Note: this example assumes that the net investment in the Euro foreign operation represented by F is not being hedged into dollars, either by A or by X Ltd. If the exchange risk arising from fluctuations in the Euro/dollar exchange rate were hedged, F would become a US dollar foreign operation, and its assets and liabilities would be regarded as denominated in US dollars.
The facts are as in example 1, except that E markets a branded product that it developed many years ago. The brand name is not included as an asset in E’s accounts, and would not be shown as an asset in consolidated accounts prepared by P. Although the brand name is an asset held by a subsidiary of A, it is arguable whether it can be described as denominated in US dollars, since it is off balance sheet. In any case, no value is put on it in the group’s accounts. It therefore does not enter into the computation of net asset value.

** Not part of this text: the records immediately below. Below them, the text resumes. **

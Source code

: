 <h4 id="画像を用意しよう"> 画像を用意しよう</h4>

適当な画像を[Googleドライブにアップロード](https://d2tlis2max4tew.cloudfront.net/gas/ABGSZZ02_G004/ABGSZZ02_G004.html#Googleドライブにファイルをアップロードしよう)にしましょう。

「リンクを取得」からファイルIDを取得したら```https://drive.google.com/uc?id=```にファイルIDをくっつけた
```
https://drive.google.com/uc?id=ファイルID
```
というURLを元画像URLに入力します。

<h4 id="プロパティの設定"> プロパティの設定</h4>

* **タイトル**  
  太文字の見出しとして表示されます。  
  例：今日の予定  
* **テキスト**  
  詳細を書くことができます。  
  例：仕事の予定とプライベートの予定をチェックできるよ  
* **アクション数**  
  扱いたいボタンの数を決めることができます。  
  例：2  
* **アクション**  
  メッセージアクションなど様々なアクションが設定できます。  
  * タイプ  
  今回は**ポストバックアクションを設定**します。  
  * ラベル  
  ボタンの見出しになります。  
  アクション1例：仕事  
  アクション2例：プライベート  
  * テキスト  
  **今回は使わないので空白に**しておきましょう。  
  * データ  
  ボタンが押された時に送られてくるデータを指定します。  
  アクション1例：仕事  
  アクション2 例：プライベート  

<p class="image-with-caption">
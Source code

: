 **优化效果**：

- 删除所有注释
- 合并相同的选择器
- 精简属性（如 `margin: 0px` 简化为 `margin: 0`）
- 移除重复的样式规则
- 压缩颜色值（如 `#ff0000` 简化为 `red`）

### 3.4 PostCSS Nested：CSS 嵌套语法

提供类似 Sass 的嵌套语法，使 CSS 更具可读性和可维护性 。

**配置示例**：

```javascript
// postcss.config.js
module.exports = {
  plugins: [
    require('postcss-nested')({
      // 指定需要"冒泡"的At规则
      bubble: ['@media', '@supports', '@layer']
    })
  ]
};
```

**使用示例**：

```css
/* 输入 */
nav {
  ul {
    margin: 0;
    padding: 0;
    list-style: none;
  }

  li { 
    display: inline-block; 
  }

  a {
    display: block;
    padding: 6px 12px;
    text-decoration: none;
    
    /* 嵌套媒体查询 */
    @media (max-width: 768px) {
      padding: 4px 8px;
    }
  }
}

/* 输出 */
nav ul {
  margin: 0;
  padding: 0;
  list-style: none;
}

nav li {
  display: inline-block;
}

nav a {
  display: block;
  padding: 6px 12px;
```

The facts are as in example 1 except that company E developed the branded product before it was acquired by the P group of companies. Although no carrying value is attributed to the brand name in the single entity accounts of company E, the shares of company E were acquired for an amount exceeding the net value of E’s balance sheet. In the consolidated accounts prepared by the parent company P, part of the acquisition cost of the company is carried as an intangible (purchased goodwill) in the consolidated accounts of company P. In this case the intangible will be included in the net assets underlying the investment in A, and will be accorded a value equal to its carrying value in the consolidated accounts.